DÉBATS : à l'audience publique du 05 Octobre 2022

Tenue par Muriel LE BELLEC

magistrat chargé d'instruire l'affaire qui a entendu seul les plaidoiries, les parties ou leurs représentants ne s'y étant pas opposés et qui en a rendu compte à la cour dans son délibéré,

les parties ayant été avisées à l'issue des débats que l'arrêt sera prononcé par sa mise à disposition au greffe.

GREFFIER : Annie LESIEUR

COMPOSITION DE LA COUR LORS DU DÉLIBÉRÉ

Soleine HUNTER-FALCK

: PRÉSIDENT DE CHAMBRE

Muriel LE BELLEC

: CONSEILLER

Gilles GUTIERREZ

: CONSEILLER

Le prononcé de l'arrêt a été prorogé du 25 novembre 2022 au 16 décembre 2022

pour plus ample délibéré

ARRÊT : Contradictoire

prononcé par sa mise à disposition au greffe le 16 Décembre 2022,

les parties présentes en ayant été préalablement avisées dans les conditions prévues à l'article 450 du code de procédure civile, signé par Soleine HUNTER-FALCK, Président et par Gaetan DELETTREZ, greffier auquel la minute de la décision a été remise par le magistrat signataire.

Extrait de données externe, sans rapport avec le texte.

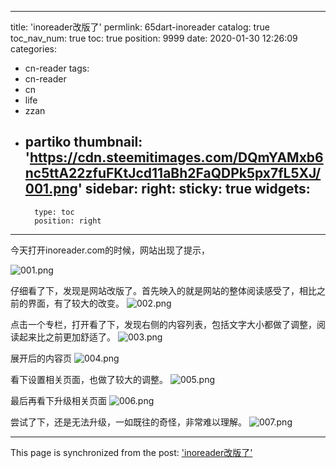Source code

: 
---
title: 'inoreader改版了'
permlink: 65dart-inoreader
catalog: true
toc_nav_num: true
toc: true
position: 9999
date: 2020-01-30 12:26:09
categories:
- cn-reader
tags:
- cn-reader
- cn
- life
- zzan
- partiko
thumbnail: 'https://cdn.steemitimages.com/DQmYAMxb6nc5ttA22zfuFKtJcd11aBh2FaQDPk5px7fL5XJ/001.png'
sidebar:
    right:
        sticky: true
widgets:
    -
        type: toc
        position: right
---


今天打开inoreader.com的时候，网站出现了提示，

![001.png](https://cdn.steemitimages.com/DQmYAMxb6nc5ttA22zfuFKtJcd11aBh2FaQDPk5px7fL5XJ/001.png)

仔细看了下，发现是网站改版了。首先映入的就是网站的整体阅读感受了，相比之前的界面，有了较大的改变。
![002.png](https://cdn.steemitimages.com/DQmf8WCYA6dBrK68xMmWEUugQgyFNbxBcBL5pS2V5gK9N9w/002.png)

点击一个专栏，打开看了下，发现右侧的内容列表，包括文字大小都做了调整，阅读起来比之前更加舒适了。
![003.png](https://cdn.steemitimages.com/DQmQbw5qNis9Y8ZL9gppLhFoo1uS6Pugdd6fDsqfaeQWwqL/003.png)

展开后的内容页
![004.png](https://cdn.steemitimages.com/DQmXrippU7621xWpgr4tzu2r2exBosMWGAWtBmfqHCdfaif/004.png)

看下设置相关页面，也做了较大的调整。
![005.png](https://cdn.steemitimages.com/DQmPtUex97uUK5cdEA65LE96dcQp72gLjZiFTn8gMNmBdMj/005.png)

最后再看下升级相关页面
![006.png](https://cdn.steemitimages.com/DQmdSY5dwu4MJ441dXwsnTeFmf4sLPi6mB1ed7cbStS23An/006.png)

尝试了下，还是无法升级，一如既往的奇怪，非常难以理解。
![007.png](https://cdn.steemitimages.com/DQmcSfc3WzdPpaWBxurpZgWTDtBokdKpCioDYN9WcHh1eFF/007.png)

- - -

This page is synchronized from the post: ['inoreader改版了'](https://steemit.com/@rivalhw/65dart-inoreader)
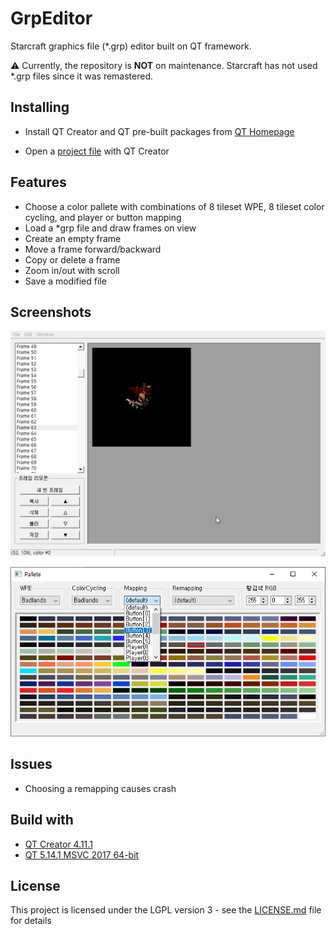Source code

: # GrpEditor

Starcraft graphics file (\*.grp) editor built on QT framework.

:warning: Currently, the repository is **NOT** on maintenance. Starcraft has not used \*.grp files since it was remastered. 

## Installing

* Install QT Creator and QT pre-built packages from [QT Homepage](https://www.qt.io/)

* Open a [project file](source/GrpEditor.pro) with QT Creator

## Features

* Choose a color pallete with combinations of 8 tileset WPE, 8 tileset color cycling, and player or button mapping
* Load a \*grp file and draw frames on view
* Create an empty frame
* Move a frame forward/backward
* Copy or delete a frame
* Zoom in/out with scroll
* Save a modified file

## Screenshots

![MainWindow](images/main.gif)


![Pallete](images/pallete.PNG)

## Issues

* Choosing a remapping causes crash


## Build with

* [QT Creator 4.11.1](https://www.qt.io/)
* [QT 5.14.1 MSVC 2017 64-bit](https://www.qt.io/)

## License

This project is licensed under the LGPL version 3 - see the [LICENSE.md](LICENSE.md) file for details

ORDONNANCE DE CLÔTURE : rendue le 14/09/2022

EXPOSE DES FAITS

Mme [Z] [F], née le 9 juillet 1975, a été embauchée par contrat à durée déterminée du 28 septembre 2005 au 27 septembre 2007 en qualité de secrétaire par l'association Acti Form. Cet emploi est repris dans le certificat de travail établi le 4 juillet 2014 par la société Campus Pro.

Elle a ensuite été embauchée par contrat de travail à durée indéterminée à compter du 28 septembre 2007 en qualité de chargée de recrutement, statut technicienne qualifiée niveau D2 coefficient 220, par la société Agro Form, devenue la société Campus Pro, qui emploie de façon habituelle au moins onze salariés et applique la convention collective des organismes de formation.

Elle a été placée en congé maternité puis en congé parental du 11 juillet 2011 au 22 août 2012 et a repris son activité à 80 %.

Un avenant à son contrat de travail a été conclu le 2 octobre 2012 à effet du 23 août 2012 mentionnant que Mme [F] a été engagée en qualité de chargée de recrutement le 28 septembre 2007, promue chargée de public adulte et chargée de communication par décision du 20 février 2008 et que, compte tenu de la réduction de son volume horaire, elle n'assumera plus les fonctions de chargée de communication et sera chargée de relations public adultes, sans modification de sa rémunération.

Son salaire mensuel brut s'élevait en dernier lieu à 1 512,30 euros.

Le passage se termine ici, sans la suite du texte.